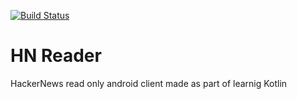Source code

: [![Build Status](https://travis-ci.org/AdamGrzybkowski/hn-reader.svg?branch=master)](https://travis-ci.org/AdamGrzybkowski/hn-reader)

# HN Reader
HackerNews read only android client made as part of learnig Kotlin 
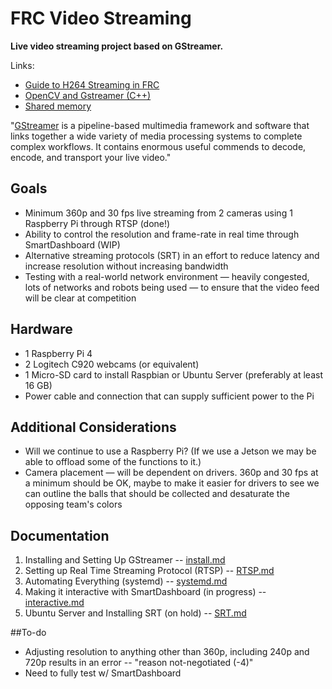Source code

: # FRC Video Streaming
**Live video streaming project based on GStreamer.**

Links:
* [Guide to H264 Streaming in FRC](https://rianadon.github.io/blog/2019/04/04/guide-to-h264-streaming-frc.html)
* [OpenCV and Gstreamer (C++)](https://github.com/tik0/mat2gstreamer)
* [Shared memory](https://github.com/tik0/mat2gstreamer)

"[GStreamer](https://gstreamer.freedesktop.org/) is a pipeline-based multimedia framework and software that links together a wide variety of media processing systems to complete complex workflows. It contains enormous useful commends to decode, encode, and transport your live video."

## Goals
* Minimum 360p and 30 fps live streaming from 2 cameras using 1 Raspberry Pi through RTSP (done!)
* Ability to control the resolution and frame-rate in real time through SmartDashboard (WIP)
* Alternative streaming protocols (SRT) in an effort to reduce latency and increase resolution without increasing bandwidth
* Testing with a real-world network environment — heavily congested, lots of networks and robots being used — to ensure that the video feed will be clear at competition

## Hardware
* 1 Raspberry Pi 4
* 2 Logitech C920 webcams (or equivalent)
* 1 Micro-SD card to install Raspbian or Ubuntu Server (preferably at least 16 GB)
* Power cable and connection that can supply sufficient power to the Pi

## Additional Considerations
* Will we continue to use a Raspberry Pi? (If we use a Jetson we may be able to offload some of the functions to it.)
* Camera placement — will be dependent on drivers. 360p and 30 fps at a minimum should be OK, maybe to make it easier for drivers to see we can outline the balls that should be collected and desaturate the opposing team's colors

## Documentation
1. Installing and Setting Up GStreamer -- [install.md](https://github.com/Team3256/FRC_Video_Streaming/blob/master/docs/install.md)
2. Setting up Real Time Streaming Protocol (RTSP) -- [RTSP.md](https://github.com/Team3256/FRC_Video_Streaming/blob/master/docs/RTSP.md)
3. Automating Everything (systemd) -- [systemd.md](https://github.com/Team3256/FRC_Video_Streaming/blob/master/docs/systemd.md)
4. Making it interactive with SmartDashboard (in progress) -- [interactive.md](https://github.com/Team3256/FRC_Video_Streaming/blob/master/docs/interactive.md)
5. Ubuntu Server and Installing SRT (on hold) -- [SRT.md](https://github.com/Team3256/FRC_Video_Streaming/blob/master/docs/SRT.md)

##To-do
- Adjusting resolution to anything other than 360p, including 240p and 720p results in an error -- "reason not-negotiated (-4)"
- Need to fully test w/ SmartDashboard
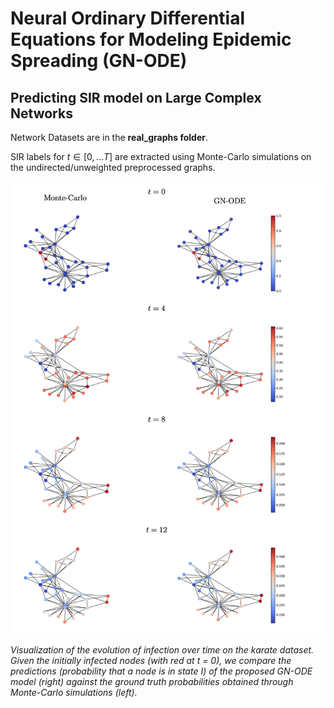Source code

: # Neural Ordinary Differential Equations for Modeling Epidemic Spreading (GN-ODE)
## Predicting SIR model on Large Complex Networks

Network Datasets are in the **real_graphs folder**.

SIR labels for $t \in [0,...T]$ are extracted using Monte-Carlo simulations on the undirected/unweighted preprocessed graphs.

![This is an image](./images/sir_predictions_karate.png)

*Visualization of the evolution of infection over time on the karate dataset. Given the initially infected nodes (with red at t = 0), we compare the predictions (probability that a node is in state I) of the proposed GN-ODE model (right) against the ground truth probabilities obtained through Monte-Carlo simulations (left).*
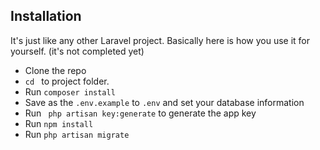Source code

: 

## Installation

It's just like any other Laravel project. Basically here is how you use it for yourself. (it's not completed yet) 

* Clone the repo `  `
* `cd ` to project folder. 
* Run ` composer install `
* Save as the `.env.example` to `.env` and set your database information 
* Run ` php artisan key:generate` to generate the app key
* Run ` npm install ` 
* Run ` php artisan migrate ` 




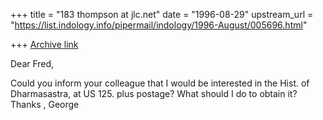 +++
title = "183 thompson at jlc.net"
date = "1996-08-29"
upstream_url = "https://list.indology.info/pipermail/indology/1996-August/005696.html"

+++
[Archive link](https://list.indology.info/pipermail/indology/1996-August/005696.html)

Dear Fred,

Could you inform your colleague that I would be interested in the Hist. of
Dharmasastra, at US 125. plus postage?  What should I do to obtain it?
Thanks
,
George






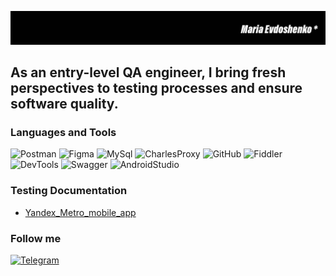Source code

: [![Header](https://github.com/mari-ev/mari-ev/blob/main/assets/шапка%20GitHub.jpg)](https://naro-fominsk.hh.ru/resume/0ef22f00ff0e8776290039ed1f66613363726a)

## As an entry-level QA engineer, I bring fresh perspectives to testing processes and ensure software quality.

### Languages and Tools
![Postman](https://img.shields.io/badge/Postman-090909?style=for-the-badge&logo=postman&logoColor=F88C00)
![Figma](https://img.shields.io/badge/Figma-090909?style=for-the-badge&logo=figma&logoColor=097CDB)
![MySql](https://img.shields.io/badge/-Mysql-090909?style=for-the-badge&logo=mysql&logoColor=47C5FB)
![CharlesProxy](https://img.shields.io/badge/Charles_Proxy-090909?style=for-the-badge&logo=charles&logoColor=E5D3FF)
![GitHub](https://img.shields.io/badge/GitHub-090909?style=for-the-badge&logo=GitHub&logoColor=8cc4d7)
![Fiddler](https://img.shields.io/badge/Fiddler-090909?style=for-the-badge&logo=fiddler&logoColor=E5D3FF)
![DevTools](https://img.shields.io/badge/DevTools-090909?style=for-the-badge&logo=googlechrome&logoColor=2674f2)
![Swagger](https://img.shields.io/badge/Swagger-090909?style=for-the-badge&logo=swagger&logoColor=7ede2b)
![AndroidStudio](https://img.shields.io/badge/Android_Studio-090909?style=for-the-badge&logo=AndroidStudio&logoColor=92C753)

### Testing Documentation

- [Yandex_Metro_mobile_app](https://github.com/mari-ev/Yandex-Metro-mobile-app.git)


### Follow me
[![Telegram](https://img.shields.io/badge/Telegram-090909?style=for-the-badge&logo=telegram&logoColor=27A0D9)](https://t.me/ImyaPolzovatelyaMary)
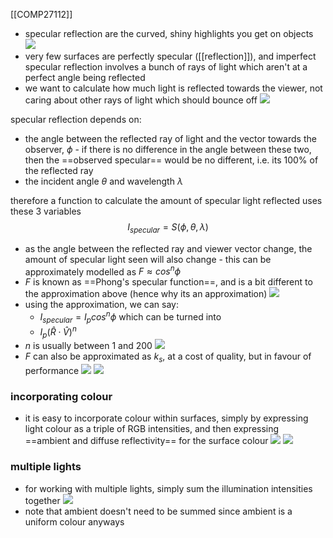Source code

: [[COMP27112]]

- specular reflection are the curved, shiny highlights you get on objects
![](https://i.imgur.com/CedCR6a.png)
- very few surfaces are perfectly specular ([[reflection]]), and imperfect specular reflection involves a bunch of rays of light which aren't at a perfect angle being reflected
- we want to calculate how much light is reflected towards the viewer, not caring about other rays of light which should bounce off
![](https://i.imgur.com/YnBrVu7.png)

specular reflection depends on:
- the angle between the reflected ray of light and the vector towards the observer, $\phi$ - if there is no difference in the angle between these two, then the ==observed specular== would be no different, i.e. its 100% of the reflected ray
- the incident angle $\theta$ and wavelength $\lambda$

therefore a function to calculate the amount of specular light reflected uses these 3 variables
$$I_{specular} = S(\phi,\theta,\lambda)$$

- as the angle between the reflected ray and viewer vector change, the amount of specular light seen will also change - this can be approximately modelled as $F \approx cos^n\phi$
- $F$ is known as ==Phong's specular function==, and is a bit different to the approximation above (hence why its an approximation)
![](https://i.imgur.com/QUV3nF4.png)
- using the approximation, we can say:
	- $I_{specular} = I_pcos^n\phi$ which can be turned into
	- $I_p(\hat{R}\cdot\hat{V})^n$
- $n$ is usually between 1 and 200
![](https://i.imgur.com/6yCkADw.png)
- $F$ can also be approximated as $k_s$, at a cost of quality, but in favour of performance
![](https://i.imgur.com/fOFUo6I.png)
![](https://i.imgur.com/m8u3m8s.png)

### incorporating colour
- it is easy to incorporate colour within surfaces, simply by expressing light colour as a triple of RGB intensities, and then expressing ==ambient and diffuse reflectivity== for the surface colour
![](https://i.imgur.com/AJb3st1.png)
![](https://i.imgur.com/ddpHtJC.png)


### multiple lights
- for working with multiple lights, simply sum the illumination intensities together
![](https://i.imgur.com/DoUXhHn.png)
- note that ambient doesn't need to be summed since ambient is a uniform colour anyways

## Task objective
Locate the lines above that hold the word "together". Show every one of them.

## Completed task
"[GStreamer](https://gstreamer.freedesktop.org/) is a pipeline-based multimedia framework and software that links together a wide variety of media processing systems to complete complex workflows. It contains enormous useful commends to decode, encode, and transport your live video."
- for working with multiple lights, simply sum the illumination intensities together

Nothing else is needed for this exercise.